Reprimí el impulso de darme de cabezazos contra el escritorio.
—Marvin, he lidiado con ella antes…
—Ya lo sé, me lo ha contado. Asesinaron a su hermano, así que se hace cargo de la situación.
—Es tan comprensiva como una piraña que estuviera royéndote la pierna.
Marvin se rio.
—Una frase muy buena, me gusta. Entonces, ¿cómo te ha ido con ella? Pensé que las dos podríais intercambiar ideas, y que quizá se os ocurriría alguna estrategia. A lo mejor podríais seguir algunas pistas.
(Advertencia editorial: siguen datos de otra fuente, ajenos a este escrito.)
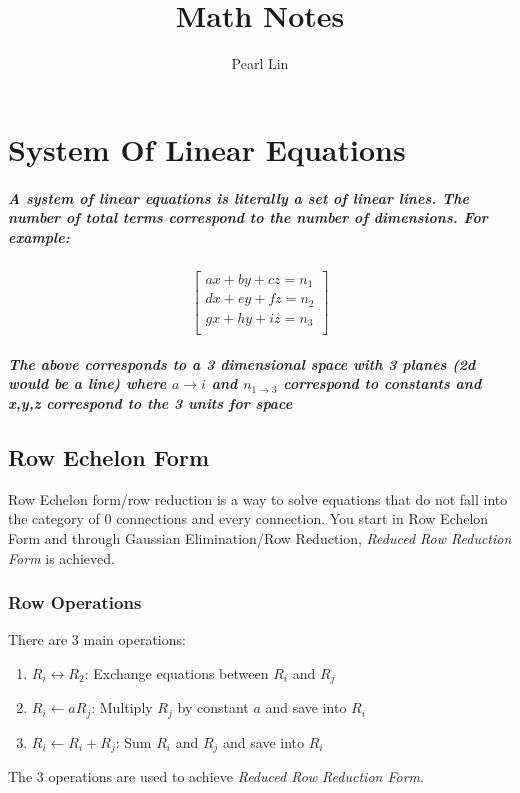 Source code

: \documentclass[11pt]{report}
\title{Math Notes}
\author{Pearl Lin}
\begin{document}
\maketitle
\tableofcontents

\chapter{System Of Linear Equations}
\paragraph{A system of linear equations is literally a set of linear lines. The number of total terms correspond to the number of dimensions. For example:}
$$
\begin{bmatrix}
	ax+by+cz=n_{1} \\
	dx+ey+fz=n_{2} \\
	gx+hy+iz=n_{3} \\
\end{bmatrix}
$$
\paragraph{The above corresponds to a 3 dimensional space with 3 planes (2d would be a line) where $a\to i$ and $n_{1\to3}$ correspond to constants and x,y,z correspond to the 3 units for space}

\section{Row Echelon Form}	
Row Echelon form/row reduction is a way to solve equations that do not fall into the category of 0 connections and every connection. You start in Row Echelon Form and through Gaussian Elimination/Row Reduction, \textit{Reduced Row Reduction Form} is achieved. 

\subsection{Row Operations}
There are 3 main operations:
\begin{enumerate}
	\item{$R_{i}\leftrightarrow R_{2}$: Exchange equations between $R_{i}$ and $R_{j}$}
	\item{$R_{i}\leftarrow aR_{j}$: Multiply $R_{j}$ by constant $a$ and save into $R_{i}$}
	\item{$R_{i}\leftarrow R_{i}+R_{j}$: Sum $R_{i}$ and $R_{j}$ and save into $R_{i}$}
\end{enumerate}
The 3 operations are used to achieve \textit{Reduced Row Reduction Form}.
\end{document}
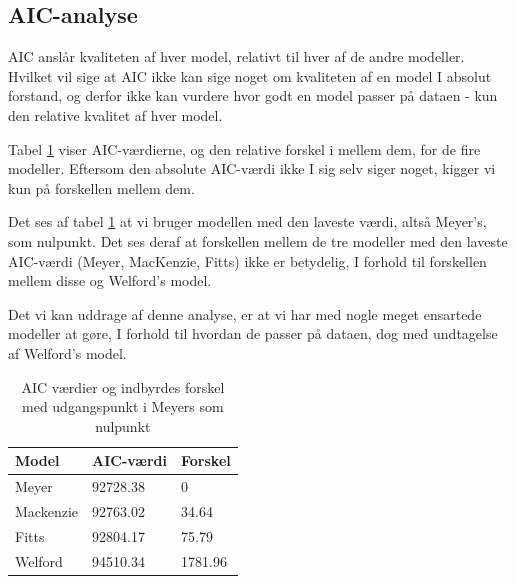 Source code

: \subsection*{AIC-analyse}
AIC anslår kvaliteten af hver model, relativt til hver af de andre modeller. Hvilket vil sige at AIC ikke kan sige noget om kvaliteten af en model I absolut forstand, og derfor ikke kan vurdere hvor godt en model passer på dataen - kun den relative kvalitet af hver model.

Tabel \ref{tab:table_analysis_aic1} viser AIC-værdierne, og den relative forskel i mellem dem, for de fire modeller. Eftersom den absolute AIC-værdi ikke I sig selv siger noget, kigger vi kun på forskellen mellem dem.

Det ses af tabel \ref{tab:table_analysis_aic1} at vi bruger modellen med den laveste værdi, altså Meyer's, som nulpunkt. Det ses deraf at forskellen mellem de tre modeller med den laveste AIC-værdi (Meyer, MacKenzie, Fitts) ikke er betydelig, I forhold til forskellen mellem disse og Welford's model.

Det vi kan uddrage af denne analyse, er at vi har med nogle meget ensartede modeller at gøre, I forhold til hvordan de passer på dataen, dog med undtagelse af Welford's model.

\begin{table}[h]
\centering
\begin{tabular}{lll}
Model 	  & AIC-værdi & Forskel\\\hline
Meyer 	  & 92728.38 & 0 \\
Mackenzie & 92763.02 & 34.64 \\
Fitts 	  & 92804.17 & 75.79 \\
Welford   & 94510.34 & 1781.96
\end{tabular}
\caption{AIC værdier og indbyrdes forskel med udgangspunkt i Meyers som nulpunkt}
\label{tab:table_analysis_aic1}
\end{table}

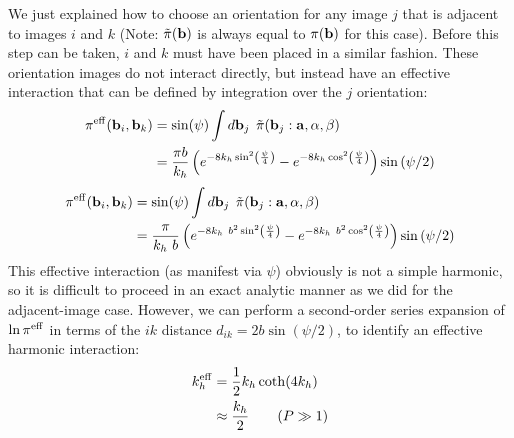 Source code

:         We just explained how to choose an orientation for any image $j$ that is adjacent to images $i$ and $k$ (Note: $\tilde \pi ({\mathbf {b}})$ is always equal to $\pi ({\mathbf {b}})$ for this case). Before this step can be taken, $i$ and $k$ must have been placed in a similar fashion. These orientation images do not interact directly, but instead have an effective interaction that can be defined by integration over the $j$ orientation:
        \ifkhExplicitP
            \begin{equation}
            \label{eq:piEff}
                \begin{aligned}
                    \pi^{\rm eff}({\mathbf {b}}_i,{\mathbf {b}}_k)&= \sin(\psi)\int d{\mathbf {b}}_j \: \: \tilde \pi({\mathbf {b}}_j: \mathbf{a}, \alpha, \beta) \nonumber \\
                    &=\frac{\pi b}{k_h}\left( e^{ - 8 k_h \sin^2 \left( \frac{\psi}{4}\right)} - e^{ - 8 k_h \cos^2 \left( \frac{\psi}{4} \right)} \right) \sin \left(\psi /2 \right)
                \end{aligned}
            \end{equation}
        \else
            \begin{equation}
            \label{eq:piEff}
                \begin{aligned}
                    \pi^{\rm eff}({\mathbf {b}}_i,{\mathbf {b}}_k)&= \sin(\psi)\int d{\mathbf {b}}_j \: \: \tilde \pi({\mathbf {b}}_j: \mathbf{a}, \alpha, \beta) \nonumber \\
                    &=\frac{\pi}{k_h~b}\left( e^{ - 8 k_h~b^2 \sin^2 \left( \frac{\psi}{4}\right)} - e^{ - 8 k_h~b^2 \cos^2 \left( \frac{\psi}{4} \right)} \right) \sin \left(\psi /2 \right)
                \end{aligned}
            \end{equation}
        \fi
        This effective interaction (as manifest via $\psi$) obviously is not a simple harmonic, so  it is difficult to proceed in an exact analytic manner as we did for the adjacent-image case. However, we can perform a second-order series expansion of $\ln \pi^{\rm eff}$ in terms of the $ik$ distance $d_{ik} = 2b\sin(\psi/2)$, to identify an effective harmonic interaction:
        \begin{equation}
            \begin{aligned}
                k_h^{\rm eff} &= \frac{1}{2}k_h\coth(4 k_h)\\
                &\approx \frac{k_h}{2} \qquad (P \gg 1)\nonumber
            \end{aligned}
        \end{equation}
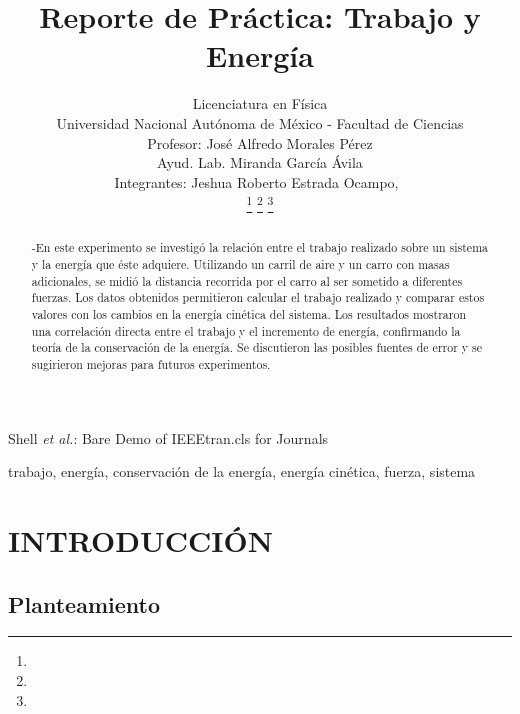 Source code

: \documentclass[journal]{IEEEtran}
\begin{document}
\title{Reporte de Práctica: Trabajo y Energía }

\author{Licenciatura en Física	\\
Universidad Nacional Autónoma de México - Facultad de Ciencias\\
Profesor: José Alfredo Morales Pérez\\
Ayud. Lab.	Miranda García Ávila\\
Integrantes: Jeshua Roberto Estrada Ocampo,~\\

            
\thanks{}%
\thanks{}%
\thanks{}}

%
{Shell \MakeLowercase{\textit{et al.}}: Bare Demo of IEEEtran.cls for Journals}

\maketitle

\begin{abstract}
-En este experimento se investigó la relación entre el trabajo realizado sobre un sistema y la energía que éste adquiere. Utilizando un carril de aire y un carro con masas adicionales, se midió la distancia recorrida por el carro al ser sometido a diferentes fuerzas. Los datos obtenidos permitieron calcular el trabajo realizado y comparar estos valores con los cambios en la energía cinética del sistema. Los resultados mostraron una correlación directa entre el trabajo y el incremento de energía, confirmando la teoría de la conservación de la energía. Se discutieron las posibles fuentes de error y se sugirieron mejoras para futuros experimentos.
\end{abstract}

\begin{IEEEkeywords}
trabajo, energía, conservación de la energía, energía cinética, fuerza, sistema
\end{IEEEkeywords}

\IEEEpeerreviewmaketitle

\section{INTRODUCCIÓN}
\subsection{Planteamiento}
\end{document}
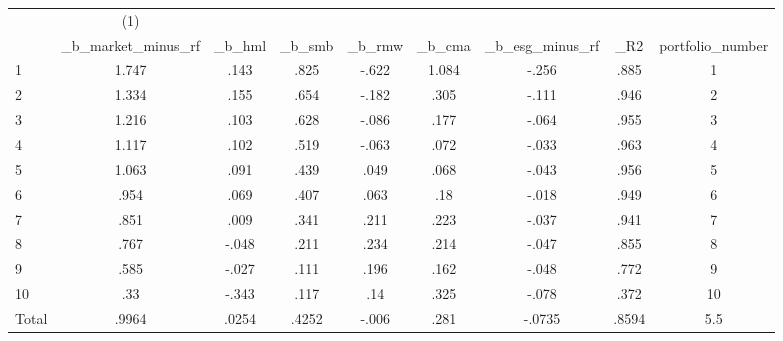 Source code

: {
\def\sym#1{\ifmmode^{#1}\else\(^{#1}\)\fi}
\begin{tabular}{l*{1}{cccccccc}}
\hline\hline
            &\multicolumn{1}{c}{(1)}&            &            &            &            &            &            &            \\
            &\_b\_market\_minus\_rf&      \_b\_hml&      \_b\_smb&      \_b\_rmw&      \_b\_cma&\_b\_esg\_minus\_rf&         \_R2&portfolio\_number\\
\hline
1           &       1.747&        .143&        .825&       -.622&       1.084&       -.256&        .885&           1\\
2           &       1.334&        .155&        .654&       -.182&        .305&       -.111&        .946&           2\\
3           &       1.216&        .103&        .628&       -.086&        .177&       -.064&        .955&           3\\
4           &       1.117&        .102&        .519&       -.063&        .072&       -.033&        .963&           4\\
5           &       1.063&        .091&        .439&        .049&        .068&       -.043&        .956&           5\\
6           &        .954&        .069&        .407&        .063&         .18&       -.018&        .949&           6\\
7           &        .851&        .009&        .341&        .211&        .223&       -.037&        .941&           7\\
8           &        .767&       -.048&        .211&        .234&        .214&       -.047&        .855&           8\\
9           &        .585&       -.027&        .111&        .196&        .162&       -.048&        .772&           9\\
10          &         .33&       -.343&        .117&         .14&        .325&       -.078&        .372&          10\\
Total       &       .9964&       .0254&       .4252&       -.006&        .281&      -.0735&       .8594&         5.5\\
\hline\hline
\end{tabular}
}
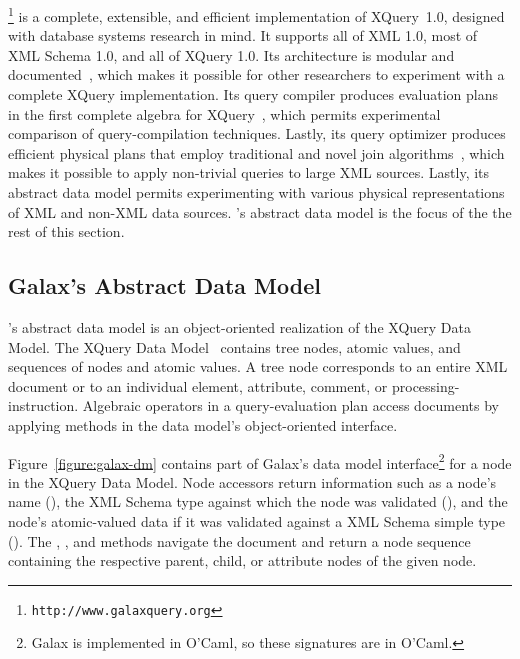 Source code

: \Galax{}\footnote{\texttt{http://www.galaxquery.org}} is a complete,
extensible, and efficient implementation of XQuery~1.0, designed with
database systems research in mind.  It supports all of XML 1.0, most
of XML Schema 1.0, and all of XQuery 1.0.  Its architecture is modular
and documented~\cite{galax:edbt2004}, which makes it possible for
other researchers to experiment with a complete XQuery implementation.
Its query compiler produces evaluation plans in the first complete
algebra for XQuery~\cite{galax:icde2006}, which permits experimental
comparison of query-compilation techniques.  Lastly, its query
optimizer produces efficient physical plans that employ traditional
and novel join algorithms~\cite{galax:icde2006}, which makes it
possible to apply non-trivial queries to large XML sources.  Lastly,
its abstract data model permits experimenting with various physical
representations of XML and non-XML data sources.  \Galax{}'s abstract data
model is the focus of the the rest of this section.

\subsection{Galax's Abstract Data Model}

\Galax{}'s abstract data model is an object-oriented realization of
the XQuery Data Model.  The XQuery Data Model~\cite{XPath:DataModel}
contains tree nodes, atomic values, and sequences of nodes and atomic
values.  A tree node corresponds to an entire XML document or to an
individual element, attribute, comment, or processing-instruction.
Algebraic operators in a query-evaluation plan access documents by
applying methods in the data model's object-oriented interface.

Figure~\ref{figure:galax-dm} contains part of Galax's data model
interface\footnote{Galax is implemented in O'Caml, so these signatures
are in O'Caml.} for a node in the XQuery Data Model.  Node
accessors return information such as a node's name (),
the XML Schema type against which the node was validated (),
and the node's atomic-valued data if it was validated against a XML
Schema simple type ().  The , ,
and  methods navigate the document and return a node
sequence containing the respective parent, child, or attribute nodes
of the given node.

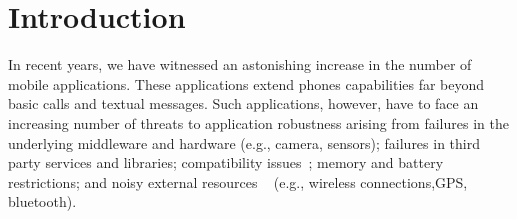 \documentclass[conference]{IEEEtran}
\begin{document}







\section{Introduction}

In recent years, we have witnessed an astonishing increase in the number of
mobile applications. These applications extend phones capabilities 
far beyond basic calls and textual messages. Such applications, however,
have to face an increasing number of threats to application robustness
 arising from failures in the underlying middleware and hardware (e.g., camera, sensors);
failures in third party services and libraries; compatibility issues~\cite{McDon13}; 
 memory and battery restrictions; and noisy external resources ~\cite{Zhang12} 
(e.g., wireless connections,GPS, bluetooth). 
\end{document}
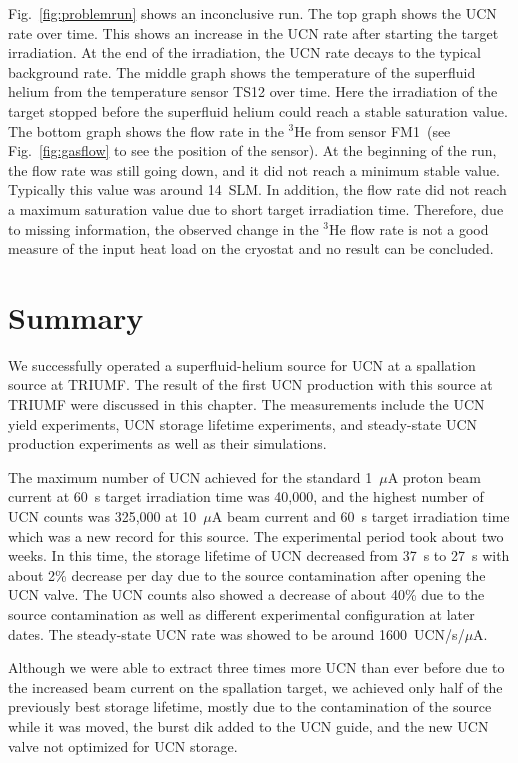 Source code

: Fig.~\ref{fig:problemrun} shows an inconclusive run. The top graph
shows the UCN rate over time. This shows an increase in the UCN rate
after starting the target irradiation. At the end of the irradiation,
the UCN rate decays to the typical background rate. The middle graph
shows the temperature of the superfluid helium from the temperature
sensor TS12 over time. Here the irradiation of the target stopped
before the superfluid helium could reach a stable saturation
value. The bottom graph shows the flow rate in the $^3$He from sensor
FM1~(see Fig.~\ref{fig:gasflow} to see the position of the sensor). At
the beginning of the run, the flow rate was still going down, and it
did not reach a minimum stable value. Typically this value was around
14~SLM. In addition, the flow rate did not reach a maximum saturation
value due to short target irradiation time. Therefore, due to missing
information, the observed change in the $^3$He flow rate is not a good
measure of the input heat load on the cryostat and no result can be
concluded.


\section{Summary}
We successfully operated a superfluid-helium source for UCN at a
spallation source at TRIUMF. The result of the first UCN production
with this source at TRIUMF were discussed in this
chapter. The measurements include the UCN yield experiments, UCN
storage lifetime experiments, and steady-state UCN production
experiments as well as their simulations.

The maximum number of UCN achieved for the standard 1~$\mu$A proton
beam current at 60~s target irradiation time was 40,000, and the
highest number of UCN counts was 325,000 at 10~$\mu$A beam current and
60~s target irradiation time which was a new record for this
source. The experimental period took about two weeks. In this time,
the storage lifetime of UCN decreased from 37~s to 27~s with about 2\%
decrease per day due to the source contamination after opening the UCN
valve. The UCN counts also showed a decrease of about 40\% due to the
source contamination as well as different experimental configuration
at later dates. The steady-state UCN rate was showed to be around
1600~UCN/s/$\mu$A.

Although we were able to extract three times more UCN than ever before
due to the increased beam current on the spallation target, we
achieved only half of the previously best storage lifetime, mostly due
to the contamination of the source while it was moved, the burst dik
added to the UCN guide, and the new UCN valve not optimized for UCN
storage.

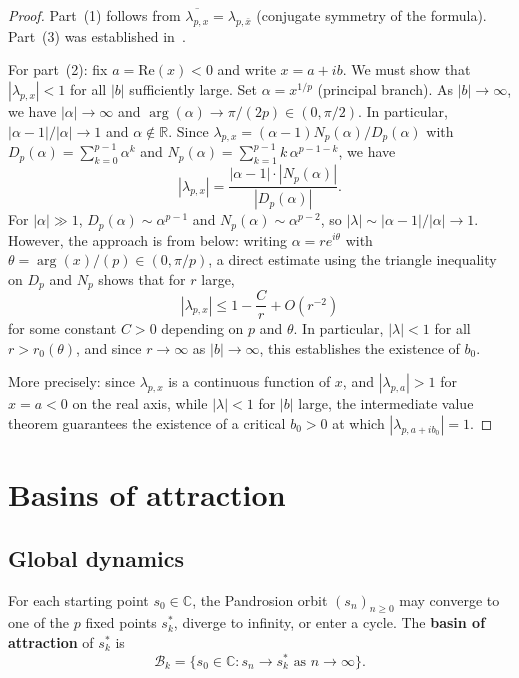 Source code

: \documentclass[10pt,a4paper,oneside]{book}
\theoremstyle{definition}
\theoremstyle{remark}
\newcommand{\CC}{\mathbb{C}}
\newcommand{\RR}{\mathbb{R}}
\begin{document}
\begin{proof}
Part~(1) follows from $\overline{\lambda_{p,x}} = \lambda_{p,\bar{x}}$ (conjugate symmetry of the formula).  Part~(3) was established in~\cite{besevic2026}.

For part~(2): fix $a = \mathrm{Re}(x) < 0$ and write $x = a + ib$.  We must show that $|\lambda_{p,x}| < 1$ for all $|b|$ sufficiently large.  Set $\alpha = x^{1/p}$ (principal branch).  As $|b| \to \infty$, we have $|\alpha| \to \infty$ and $\arg(\alpha) \to \pi/(2p) \in (0, \pi/2)$.  In particular, $|\alpha - 1| / |\alpha| \to 1$ and $\alpha \not\in \RR$.  Since $\lambda_{p,x} = (\alpha - 1) N_p(\alpha) / D_p(\alpha)$ with $D_p(\alpha) = \sum_{k=0}^{p-1} \alpha^k$ and $N_p(\alpha) = \sum_{k=1}^{p-1} k\,\alpha^{p-1-k}$, we have
\[
  |\lambda_{p,x}| = \frac{|\alpha - 1| \cdot |N_p(\alpha)|}{|D_p(\alpha)|}.
\]
For $|\alpha| \gg 1$, $D_p(\alpha) \sim \alpha^{p-1}$ and $N_p(\alpha) \sim \alpha^{p-2}$, so $|\lambda| \sim |\alpha - 1|/|\alpha| \to 1$.  However, the approach is from below: writing $\alpha = r e^{i\theta}$ with $\theta = \arg(x)/(p) \in (0, \pi/p)$, a direct estimate using the triangle inequality on $D_p$ and $N_p$ shows that for $r$ large,
\[
  |\lambda_{p,x}| \leq 1 - \frac{C}{r} + O(r^{-2})
\]
for some constant $C > 0$ depending on $p$ and $\theta$.  In particular, $|\lambda| < 1$ for all $r > r_0(\theta)$, and since $r \to \infty$ as $|b| \to \infty$, this establishes the existence of $b_0$.

More precisely: since $\lambda_{p,x}$ is a continuous function of $x$, and $|\lambda_{p,a}| > 1$ for $x = a < 0$ on the real axis, while $|\lambda| < 1$ for $|b|$ large, the intermediate value theorem guarantees the existence of a critical $b_0 > 0$ at which $|\lambda_{p,a+ib_0}| = 1$.
\end{proof}

\section{Basins of attraction}
\label{sec:basins}

\subsection{Global dynamics}

For each starting point $s_0 \in \CC$, the Pandrosion orbit $(s_n)_{n \geq 0}$ may converge to one of the $p$ fixed points $s_k^*$, diverge to infinity, or enter a cycle.  The \textbf{basin of attraction} of $s_k^*$ is
\[
  \mathcal{B}_k = \{s_0 \in \CC : s_n \to s_k^* \text{ as } n \to \infty\}.
\]
\end{document}

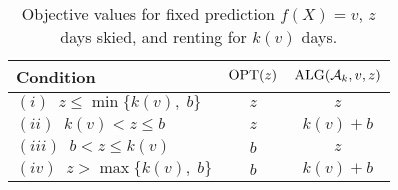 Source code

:\begin{table}[t]
\caption{Objective values for fixed prediction $f(X)=v$, $z$ days skied, and renting for $k(v)$ days.}
\label{table: cr-landscape}
\vskip 0in
\begin{center}
\begin{small}
\begin{sc}
\begin{tabular}{lcc}
\toprule
Condition  & $\textnormal{OPT}(z)$ & $\textnormal{ALG}(\mathcal{A}_k, v, z)$ \\
\midrule
$(i) \;\; z \leq \min\{k(v), \; b\}$ & $z$ & $z$ \\
$(ii) \;\; k(v) < z \leq b$ & $z$ & $k(v) + b$ \\
$(iii) \;\; b < z \leq k(v)$ & $b$ & $z$ \\
$(iv) \;\; z > \max\{k(v), \; b\}$ & $b$ & $k(v) + b$  \\
\bottomrule
\end{tabular}
\end{sc}
\end{small}
\end{center}
\end{table}

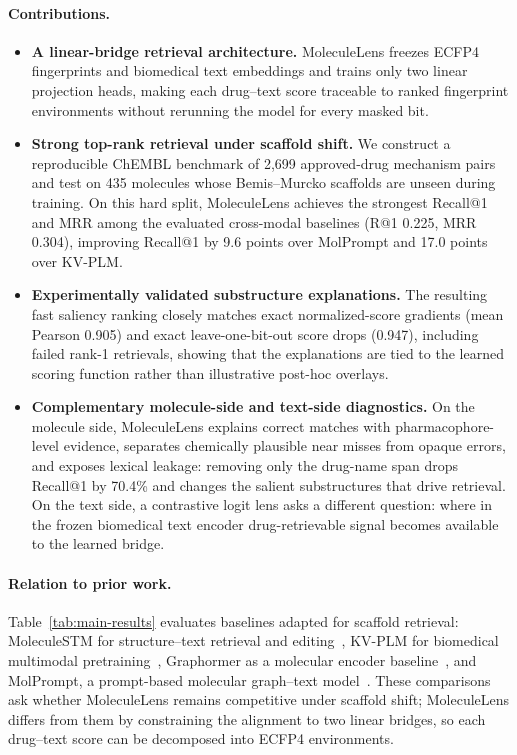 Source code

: \documentclass{article}
\begin{document}
\paragraph{Contributions.}
\begin{itemize}
\item \textbf{A linear-bridge retrieval architecture.} MoleculeLens freezes ECFP4 fingerprints and biomedical text embeddings and trains only two linear projection heads, making each drug--text score traceable to ranked fingerprint environments without rerunning the model for every masked bit.
\item \textbf{Strong top-rank retrieval under scaffold shift.} We construct a reproducible ChEMBL benchmark of 2,699 approved-drug mechanism pairs and test on 435 molecules whose Bemis--Murcko scaffolds are unseen during training. On this hard split, MoleculeLens achieves the strongest Recall@1 and MRR among the evaluated cross-modal baselines (R@1 0.225, MRR 0.304), improving Recall@1 by 9.6 points over MolPrompt and 17.0 points over KV-PLM.
\item \textbf{Experimentally validated substructure explanations.} The resulting fast saliency ranking closely matches exact normalized-score gradients (mean Pearson 0.905) and exact leave-one-bit-out score drops (0.947), including failed rank-1 retrievals, showing that the explanations are tied to the learned scoring function rather than illustrative post-hoc overlays.
\item \textbf{Complementary molecule-side and text-side diagnostics.} On the molecule side, MoleculeLens explains correct matches with pharmacophore-level evidence, separates chemically plausible near misses from opaque errors, and exposes lexical leakage: removing only the drug-name span drops Recall@1 by 70.4\% and changes the salient substructures that drive retrieval. On the text side, a contrastive logit lens asks a different question: where in the frozen biomedical text encoder drug-retrievable signal becomes available to the learned bridge.
\end{itemize}

\paragraph{Relation to prior work.}
Table~\ref{tab:main-results} evaluates baselines adapted for scaffold retrieval: MoleculeSTM for structure--text retrieval and editing~\citep{liu2023moleculestm}, KV-PLM for biomedical multimodal pretraining~\citep{zeng2022kvplm}, Graphormer as a molecular encoder baseline~\citep{ying2021graphormer}, and MolPrompt, a prompt-based molecular graph--text model~\citep{li2025molprompt}. These comparisons ask whether MoleculeLens remains competitive under scaffold shift; MoleculeLens differs from them by constraining the alignment to two linear bridges, so each drug--text score can be decomposed into ECFP4 environments.
\end{document}
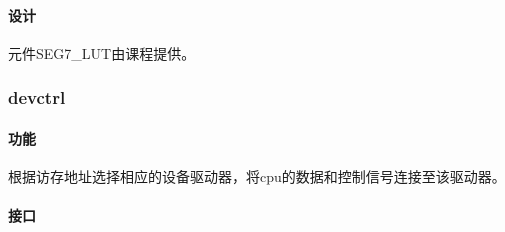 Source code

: \documentclass{article}
\begin{document}
\begin{spacing}{1.4}
\paragraph{设计}\mbox{}

元件SEG7\_LUT由课程提供。

\subsubsection{devctrl}

\paragraph{功能}\mbox{}

根据访存地址选择相应的设备驱动器，将cpu的数据和控制信号连接至该驱动器。

\paragraph{接口}\mbox{}


\end{spacing}
\end{document}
—Es una hija de puta. No pienso contarle nada.
—¡Vaya! Bueno, es asunto tuyo, pero estás cometiendo un error. Podría venirnos muy bien.
—Entonces, ¿por qué no hablas tú con ella? O, mejor aún, que hable con la policía. Son dos de las tres sugerencias que podría hacerle. La tercera no la pienso decir en voz alta.
—Parece que estás de mal humor.
—Sí, estoy de mal humor —repuse—. ¿Algo más?
—Pues la verdad es que sí. He estado pensando en todo este asunto de los robos y no me parece que sea tan importante. Vale, puede que Audrey birlara un par de cosas. Estoy dispuesto a admitirlo, pero ¿y qué? Admito que no está bien, pero comparado con otros delitos no lo considero tan importante, ¿no? No quiero justificar lo que hizo, sólo digo que robar en tiendas no es lo mismo que atracar bancos.
—¿Ah no? Bueno, permíteme que lo ponga en contexto —ofrecí—. Audrey no actuaba sola. No tienes en cuenta lo que te dije antes, que la vi robando junto a otra mujer. Confía en mí si te digo que hay más personas involucradas. Esta gente está muy organizada. Tienen un recorrido fijo y van de ciudad en ciudad, birlando todo lo que encuentran a su paso.
—Puedes ahorrarte el sermón.
—No, no puedo. ¿Te ha contado alguien alguna vez cómo se calculan las pérdidas que se producen por culpa de los robos en las tiendas? Lo aprendí hace años en la academia de policía y puede que no recuerde muy bien las cifras exactas, pero todo se reduce a esto: el margen de beneficios de cada uno de esos pijamas que Audrey robó es de aproximadamente un cinco por ciento.
»Y eso después de restar el coste de las prendas, los sueldos, los gastos de gestión, el alquiler, los servicios públicos y los impuestos. Lo que significa que, de los 199,95 dólares del precio de venta al público, la tienda saca 9,99 dólares de beneficio, que podríamos redondear a diez pavos para simplificar las cosas, ¿vale?
—Claro. Ya veo.
—Si te fijas en las cifras, esto significa que por cada pijama de seda robado, Nordstrom tiene que vender otros veinte para cubrir gastos. Audrey robó dos pijamas. ¿Me sigues?
—Por el momento sí.
—Bien, porque se parece a los problemas que nos ponían en la escuela primaria, sólo que tienes que multiplicarlo por decenas de miles, porque este es el número de ladrones que roban en las tiendas año tras año. ¿Y quién te crees que acaba pagando estas pérdidas? Nosotros, porque los costes se trasladan a los compradores. ¡La única diferencia entre el delito de Audrey y el del tipo que atraca bancos es que ella no usó una pistola!
Y entonces colgué el teléfono de golpe.